Les Délégations de Service Public : doctrine et cas pratique !

Monsieur le Maire veut transférer la gestion des stationnements payants à un opérateur privé au moyen d’une délégation de service public. Cette décision provoque un véritable tollé dans le patelin. Certains de ses colistiers, membres d’autres formations politiques ont voté contre ou se sont abstenus.

Bref, l’heure est grave mais le processus est activé !

De quoi s’agit-il ?

Les collectivités publiques, bénéficiant de « droits exorbitants de droit commun » pour exercer la puissance publique manquent parfois de temps, de moyens ou de compétences trop pointues pour assumer certaines charges.

Il est alors envisagé de recourir à la délégation de service public (DSP), mécanisme réformé par la loi Sapin n° 93-122 du 29 janvier 1993. En pratique, cette DSP peut s’exercer à travers une Concession, un Fermage, une Régie Intéressée ou au moyen d’une Société d’Économie Mixte (SEM) ou non.

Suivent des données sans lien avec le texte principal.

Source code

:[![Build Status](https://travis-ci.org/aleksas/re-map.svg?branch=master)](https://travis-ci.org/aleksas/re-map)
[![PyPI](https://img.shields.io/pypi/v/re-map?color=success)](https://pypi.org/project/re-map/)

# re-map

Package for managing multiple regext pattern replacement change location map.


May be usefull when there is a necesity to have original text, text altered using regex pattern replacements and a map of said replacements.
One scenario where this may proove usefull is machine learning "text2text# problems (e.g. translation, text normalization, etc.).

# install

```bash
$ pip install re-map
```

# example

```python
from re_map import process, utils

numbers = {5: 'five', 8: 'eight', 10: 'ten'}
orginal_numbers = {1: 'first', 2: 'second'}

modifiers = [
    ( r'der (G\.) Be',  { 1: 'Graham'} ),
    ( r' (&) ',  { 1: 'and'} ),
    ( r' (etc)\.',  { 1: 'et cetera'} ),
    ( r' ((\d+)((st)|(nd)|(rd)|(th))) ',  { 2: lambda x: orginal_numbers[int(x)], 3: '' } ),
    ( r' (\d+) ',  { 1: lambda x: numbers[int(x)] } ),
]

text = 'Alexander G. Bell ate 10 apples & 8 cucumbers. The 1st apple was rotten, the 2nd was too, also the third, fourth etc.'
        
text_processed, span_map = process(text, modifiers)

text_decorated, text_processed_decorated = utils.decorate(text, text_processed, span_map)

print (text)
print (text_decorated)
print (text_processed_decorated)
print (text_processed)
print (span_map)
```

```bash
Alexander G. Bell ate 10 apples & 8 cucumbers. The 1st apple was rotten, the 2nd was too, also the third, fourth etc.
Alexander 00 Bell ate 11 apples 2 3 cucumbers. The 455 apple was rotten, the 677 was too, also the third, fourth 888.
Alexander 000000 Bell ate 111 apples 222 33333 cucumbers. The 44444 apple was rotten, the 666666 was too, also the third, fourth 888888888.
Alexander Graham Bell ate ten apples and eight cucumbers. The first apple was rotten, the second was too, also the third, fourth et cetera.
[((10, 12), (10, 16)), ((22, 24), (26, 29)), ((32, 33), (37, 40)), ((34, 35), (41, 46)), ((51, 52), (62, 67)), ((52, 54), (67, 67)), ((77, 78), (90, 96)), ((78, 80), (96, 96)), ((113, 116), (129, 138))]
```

Et c’est là que les ennuis commencent !

Le mode de rémunération est le nœud du problème.

Il est également le sujet de cet article.

L’esprit de la délégation de Service public :

Idéologiquement, le fait de « déléguer » est parfois analysé comme une « privatisation » au motif qu’il y a renoncement à exercer directement, avec des moyens de services publics, la compétence attribuée à la seule personne publique.

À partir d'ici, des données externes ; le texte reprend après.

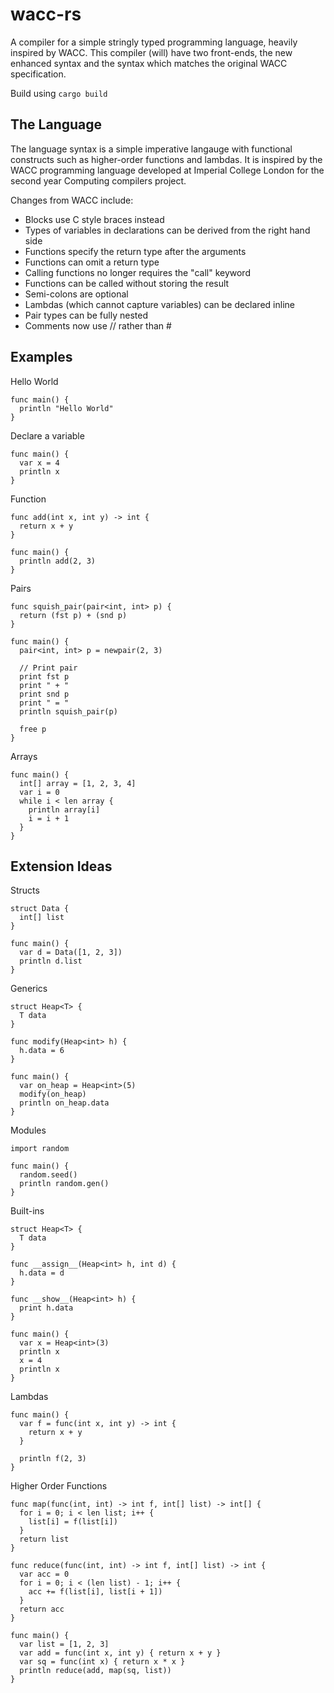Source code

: wacc-rs
=========

A compiler for a simple stringly typed programming language, heavily inspired by WACC. This compiler (will) have two front-ends, the new enhanced syntax and the syntax which matches the original WACC specification.

Build using `cargo build`

The Language
---------
The language syntax is a simple imperative langauge with functional constructs such as higher-order functions and lambdas. It is inspired by the WACC programming language developed at Imperial College London for the second year Computing compilers project.

Changes from WACC include:
- Blocks use C style braces instead
- Types of variables in declarations can be derived from the right hand side
- Functions specify the return type after the arguments
- Functions can omit a return type
- Calling functions no longer requires the "call" keyword
- Functions can be called without storing the result
- Semi-colons are optional
- Lambdas (which cannot capture variables) can be declared inline
- Pair types can be fully nested
- Comments now use // rather than #

Examples
---------

Hello World
```
func main() {
  println "Hello World"
}
```

Declare a variable
```
func main() {
  var x = 4
  println x
}
```

Function
```
func add(int x, int y) -> int {
  return x + y
}

func main() {
  println add(2, 3)
}
```

Pairs
```
func squish_pair(pair<int, int> p) {
  return (fst p) + (snd p)
}

func main() {
  pair<int, int> p = newpair(2, 3)

  // Print pair
  print fst p
  print " + "
  print snd p
  print " = "
  println squish_pair(p)

  free p
}
```

Arrays
```
func main() {
  int[] array = [1, 2, 3, 4]
  var i = 0
  while i < len array {
    println array[i]
    i = i + 1
  }
}
```

Extension Ideas
---------

Structs
```
struct Data {
  int[] list
}

func main() {
  var d = Data([1, 2, 3])
  println d.list
}
```

Generics
```
struct Heap<T> {
  T data
}

func modify(Heap<int> h) {
  h.data = 6
}

func main() {
  var on_heap = Heap<int>(5)
  modify(on_heap)
  println on_heap.data
}
```

Modules
```
import random

func main() {
  random.seed()
  println random.gen()
}
```

Built-ins
```
struct Heap<T> {
  T data
}

func __assign__(Heap<int> h, int d) {
  h.data = d
}

func __show__(Heap<int> h) {
  print h.data
}

func main() {
  var x = Heap<int>(3)
  println x
  x = 4
  println x
}
```

Lambdas
```
func main() {
  var f = func(int x, int y) -> int {
    return x + y
  }

  println f(2, 3)
}
```

Higher Order Functions
```
func map(func(int, int) -> int f, int[] list) -> int[] {
  for i = 0; i < len list; i++ {
    list[i] = f(list[i])
  }
  return list
}

func reduce(func(int, int) -> int f, int[] list) -> int {
  var acc = 0
  for i = 0; i < (len list) - 1; i++ {
    acc += f(list[i], list[i + 1])
  }
  return acc
}

func main() {
  var list = [1, 2, 3]
  var add = func(int x, int y) { return x + y }
  var sq = func(int x) { return x * x }
  println reduce(add, map(sq, list))
}
```
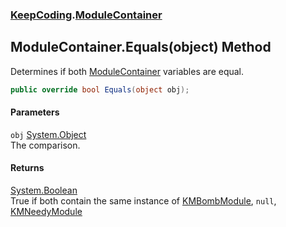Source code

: ### [KeepCoding](KeepCoding.md 'KeepCoding').[ModuleContainer](KeepCoding_ModuleContainer.md 'KeepCoding.ModuleContainer')
## ModuleContainer.Equals(object) Method
Determines if both [ModuleContainer](KeepCoding_ModuleContainer.md 'KeepCoding.ModuleContainer') variables are equal.  
```csharp
public override bool Equals(object obj);
```
#### Parameters
<a name='KeepCoding_ModuleContainer_Equals(object)_obj'></a>
`obj` [System.Object](https://docs.microsoft.com/en-us/dotnet/api/System.Object 'System.Object')  
The comparison.
  
#### Returns
[System.Boolean](https://docs.microsoft.com/en-us/dotnet/api/System.Boolean 'System.Boolean')  
True if both contain the same instance of [KMBombModule](https://docs.microsoft.com/en-us/dotnet/api/KMBombModule 'KMBombModule'), `null`, [KMNeedyModule](https://docs.microsoft.com/en-us/dotnet/api/KMNeedyModule 'KMNeedyModule')

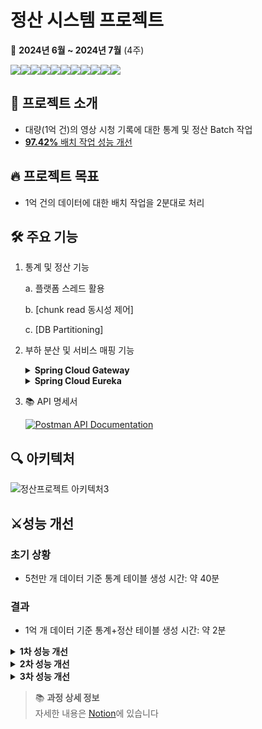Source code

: # 정산 시스템 프로젝트

📅 **2024년 6월 ~ 2024년 7월** (4주)

<img src="https://img.shields.io/badge/Spring Boot-6DB33F?style=for-the-badge&logo=Spring Boot&logoColor=white"><img src="https://img.shields.io/badge/Spring%20Batch-6DB33F?style=for-the-badge&logo=spring&logoColor=white"><img src="https://img.shields.io/badge/Spring Cloud-6DB33F?style=for-the-badge&logo= &logoColor=white"><img src="https://img.shields.io/badge/Spring Security-6DB33F?style=for-the-badge&logo=Spring Security&logoColor=white"><img src="https://img.shields.io/badge/JPA-59666C?style=for-the-badge&logo=Hibernate&logoColor=white"><img src="https://img.shields.io/badge/QueryDSL-0769AD?style=for-the-badge&logo=Java&logoColor=white"><img src="https://img.shields.io/badge/MySQL-4479A1?style=for-the-badge&logo=MySQL&logoColor=white"><img src="https://img.shields.io/badge/Docker-2496ED?style=for-the-badge&logo=Docker&logoColor=white"><img src="https://img.shields.io/badge/Prometheus-E6522C?style=for-the-badge&logo=Prometheus&logoColor=white"><img src="https://img.shields.io/badge/Grafana-F46800?style=for-the-badge&logo=Grafana&logoColor=white"><img src="https://img.shields.io/badge/GitHub Actions-2088FF?style=for-the-badge&logo=GitHub Actions&logoColor=white">


## 📌 프로젝트 소개
- 대량(1억 건)의 영상 시청 기록에 대한 통계 및 정산 Batch 작업
- [**97.42%** 배치 작업 성능 개선](#performance-improvement)

## 🔥 프로젝트 목표
- 1억 건의 데이터에 대한 배치 작업을 2분대로 처리


## 🛠️ 주요 기능
1. 통계 및 정산 기능
 
    a. 플랫폼 스레드 활용
    
    b. [chunk read 동시성 제어]

    c. [DB Partitioning]



2. 부하 분산 및 서비스 매핑 기능 <details> <summary><b>Spring Cloud Gateway</b></summary> <ul> <li>중앙 집중식 인증 및 권한 부여, JWT 토큰 검증</li> <li>로드 밸런싱: 라운드 로빈 방식으로 트래픽 분산</li> </ul> </details> <details> <summary><b>Spring Cloud Eureka</b></summary> <ul> <li>Eureka 서비스 ID를 활용한 자동 서비스 매핑 <ul> <li>Eureka에 등록된 서비스 ID를 활용하여 요청을 자동으로 해당 서비스로 매핑</li> </ul> </li> <li>Eureka Server를 통한 서비스 디스커버리 <ul> <li>서비스 자동 등록 및 검색</li> <li>서비스 헬스 체크 및 실시간 상태 모니터링</li> </ul> </li> </ul> </details>


3. 📚 API 명세서

   [![Postman API Documentation](https://img.shields.io/badge/Postman-API%20Documentation-orange?style=for-the-badge&logo=postman)](https://documenter.getpostman.com/view/27591971/2sA3XWdKBy)

## 🔍 아키텍처
![정산프로젝트 아키텍처3](https://github.com/user-attachments/assets/e8a2cd35-44b2-4e3d-aacc-69beb6342018)

<h2 id="performance-improvement">⚔️성능 개선</h2>

### 초기 상황
- 5천만 개 데이터 기준 통계 테이블 생성 시간: 약 40분
### 결과
- 1억 개 데이터 기준 통계+정산 테이블 생성 시간: 약 2분

<details>
<summary><b>1차 성능 개선</b></summary>

### 최적화 전략
1. Spring Batch 파티셔닝 도입
   - VideoId를 기준으로 데이터 파티셔닝
   - Chunk 크기 조정: 100 → 1,000

### 최적화 결과
| 작업 | 최적화 전 | 최적화 후 | 개선율 |
|------|-------|-----------|--------|
| 통계 작업 | 40분   | 22분 | 45% ↓ |
| 정산 작업 | 로그 에러 | 15분 | - |
| **총 소요 시간** | 40분+  | **37분 12초** | 7%+ ↓ |

</details>

<details>
<summary><b>2차 성능 개선</b></summary>

### 최적화 전략
1. 데이터베이스 레벨 최적화
   - 인덱스 생성: `CREATE INDEX idx_watch_history_date_video ON watch_history(created_at, video_id);`
   - 서브쿼리를 사용한 데이터 필터링 후 집계 수행

2. 쿼리 최적화
   ```sql
   SELECT new com.billing.entity.VideoStatistic(
       w.videoId, 
       w.createdAt, 
       COUNT(w.id), 
       SUM(w.adViewCount), 
       SUM(w.duration)
   ) 
   FROM (
       SELECT w.videoId, w.createdAt, w.id, w.adViewCount, w.duration
       FROM WatchHistory w 
       WHERE w.createdAt = :date 
         AND w.videoId BETWEEN :startVideoId AND :endVideoId
   ) w
   GROUP BY w.videoId, w.createdAt
   ```
   ### 최적화 결과
| 작업 | 최적화 전 | 1차 최적화 후 | 2차 최적화 후 | 최종 개선율 |
|------|-------|---------------|---------|-------------|
| 통계 + 정산 작업 (5천만 건) | 40분+  | 37분 12초 | 10분 40초 | 73.33% ↓ |
</details>

<details>
<summary><strong>3차 성능 개선</strong></summary>

### 최적화 전략

1. JPA 사용 제거
   - JDBC를 사용하는 방식으로 수정
   - chunkSize를 1000으로 설정
   - 스레드 안정성을 위해 JdbcPagingItemReader 사용

2. 파티션 프루닝 적용
   - SQL 쿼리에 파티션 지정: `FROM watch_history PARTITION(p:partitionDate) w`

3. 통계 로직 step의 processor 제거
   - 불필요한 메서드 호출 제거
   - 객체 생성 및 관리 비용 감소
   - 메모리 사용 감소

4. Writer에서 벌크 연산 사용
   - 여러 레코드를 하나의 SQL 문으로 삽입
   - 데이터베이스 호출 횟수 감소

### 성능 개선 결과
 ✅1억건 기준 2분 3초 895밀리초

| 작업                 | 최적화 전 | 1차 최적화 후 | 2차 최적화 후 | 3차 최적화 후  | 최종 개선율 |
|--------------------|-----------|---------------|---------------|-----------|-------------|
| 통계 + 정산 작업 (5천만 건) | 40분+ | 37분 12초 | 10분 40초 127밀리초 | 1분 1초(추정) | 97.42% ↓ |

3차 최적화 결과는 1억 건 기준 실측치를 바탕으로 5천만 건에 대해 선형적으로 추정한 값입니다.
최종 개선율은 최적화 전 시간(40분)과 3차 최적화 후 추정 시간을 비교하여 계산했습니다.

</details>

> 📚 **과정 상세 정보**  
> 자세한 내용은 [Notion](https://www.notion.so/9e7b94b212764f31b2f76cc9dc8a7a8f)에 있습니다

Ce ressenti, ne se vérifie pas dans les procédures mises en place tant pour installer la délégation que pour en surveiller la bonne exécution. La personne publique conserve en effet la « propriété » des biens dont la seule « gestion » est confiée à un autre. A la fin du contrat tout retourne au délégant.

Par contre, une hausse quasi systématique des tarifs pour l’usager donne le désagréable sentiment de « captation de richesses » au seul bénéfice du concessionnaire.

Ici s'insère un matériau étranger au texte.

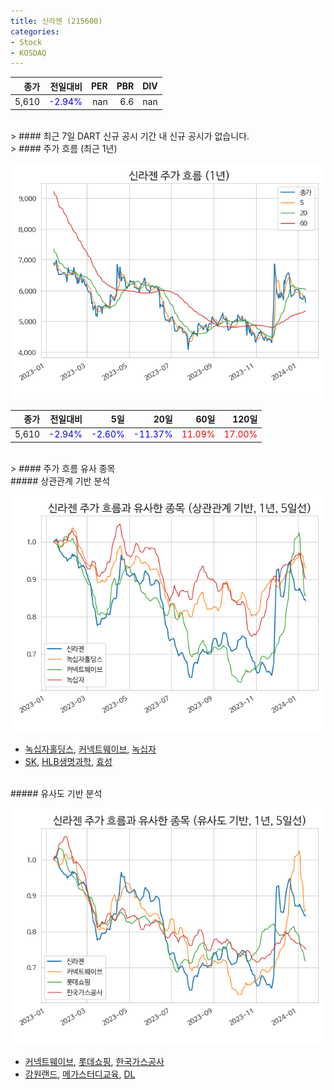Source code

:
 ```yaml
---
title: 신라젠 (215600)
categories:
- Stock
- KOSDAQ
---
```


|종가|전일대비|PER|PBR|DIV|
|---:|-------:|--:|--:|--:|
|5,610|<span style="color: blue">-2.94%</span>|nan|6.6|nan|

<!-- more -->

<br>
> #### 최근 7일 DART 신규 공시
기간 내 신규 공시가 없습니다.

<br>
> #### 주가 흐름 (최근 1년)

![215600](/assets/images/stock/215600.png)

|종가|전일대비|5일|20일|60일|120일|
|---:|-------:|--:|---:|---:|----:|
|5,610|<span style="color: blue">-2.94%</span>|<span style="color: blue">-2.60%</span>|<span style="color: blue">-11.37%</span>|<span style="color: red">11.09%</span>|<span style="color: red">17.00%</span>|

<br>
> #### 주가 흐름 유사 종목

<br>
##### 상관관계 기반 분석

![215600](/assets/images/stock/215600_corr.png)
- [녹십자홀딩스](/005250/), [커넥트웨이브](/119860/), [녹십자](/006280/)
- [SK](/034730/), [HLB생명과학](/067630/), [효성](/004800/)

<br>
##### 유사도 기반 분석

![215600](/assets/images/stock/215600_sim.png)
- [커넥트웨이브](/119860/), [롯데쇼핑](/023530/), [한국가스공사](/036460/)
- [강원랜드](/035250/), [메가스터디교육](/215200/), [DL](/000210/)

Il faut également admettre que les relations entre les personnes publiques et les personnes privées sont difficiles voire biaisées, lorsqu’il s’agit pour l’une de négocier la délégation de la gestion d’un de ses services publics avec l’autre, au motif que le délégant se sent incapable de l’assumer lui-même.

Donc, au temps de la négociation, le délégant a déjà un soucis de compétence pour évaluer les besoins et les moyens nécessaires et suffisants vis à vis de la personne de droit privé, ayant vocation commerciale, recherchant le profit dans son activité, maîtrisant parfaitement son sujet et surtout, disposant d’une comptabilité aux intitulés et objectifs différents de ceux d’une collectivité publique, par exemple.

Cette difficile maîtrise de son « sujet » se retrouvera lors du contrôle annuel de la bonne exécution du contrat de délégation mais aussi lors de sa conclusion, souvent assortie d’une sorte de « clause de récompense pour service rendu » par et pour le délégataire.

Ce regrettable constat, préjudiciable aux collectivités et aux finances de leurs administrés, est abondamment évoqué dans les décisions des tribunaux administratifs et des chambres régionales des comptes.

Conscientes de ces difficultés, nombres de personnes morales publiques tentent de limiter les impacts « négatifs » en portant au plus court le temps du contrat de délégation mais aussi en cherchant à contenir les sources de rémunérations pour le candidat-concessionnaire.

Les objectifs de la personne publique durant la phase de négociation sont de contenir la durée et la tarification immédiatement constatable du délégataire tout en garantissant un revenu tiré de cette gestion déléguée pour mieux maitriser son budget.

La personne de droit privé, quant à elle, cherche à obtenir une rémunération optimale pour le service rendu du fait de son activité, par nature commerciale, devant dégager un bénéfice.

Deux types de personnalité juridique, deux types de comptabilité … Il est donc difficile de parler la même langue et converger vers les mêmes objectifs… et travailler en toute transparence/honnêteté.

Les magistrats et la doctrine relèvent que les délégants publics devraient recourir aux méthodes de la comptabilité privée pour discuter utilement avec les personnes de droit privé tout en préservant des objectifs profitables aux services publics et aux contribuables.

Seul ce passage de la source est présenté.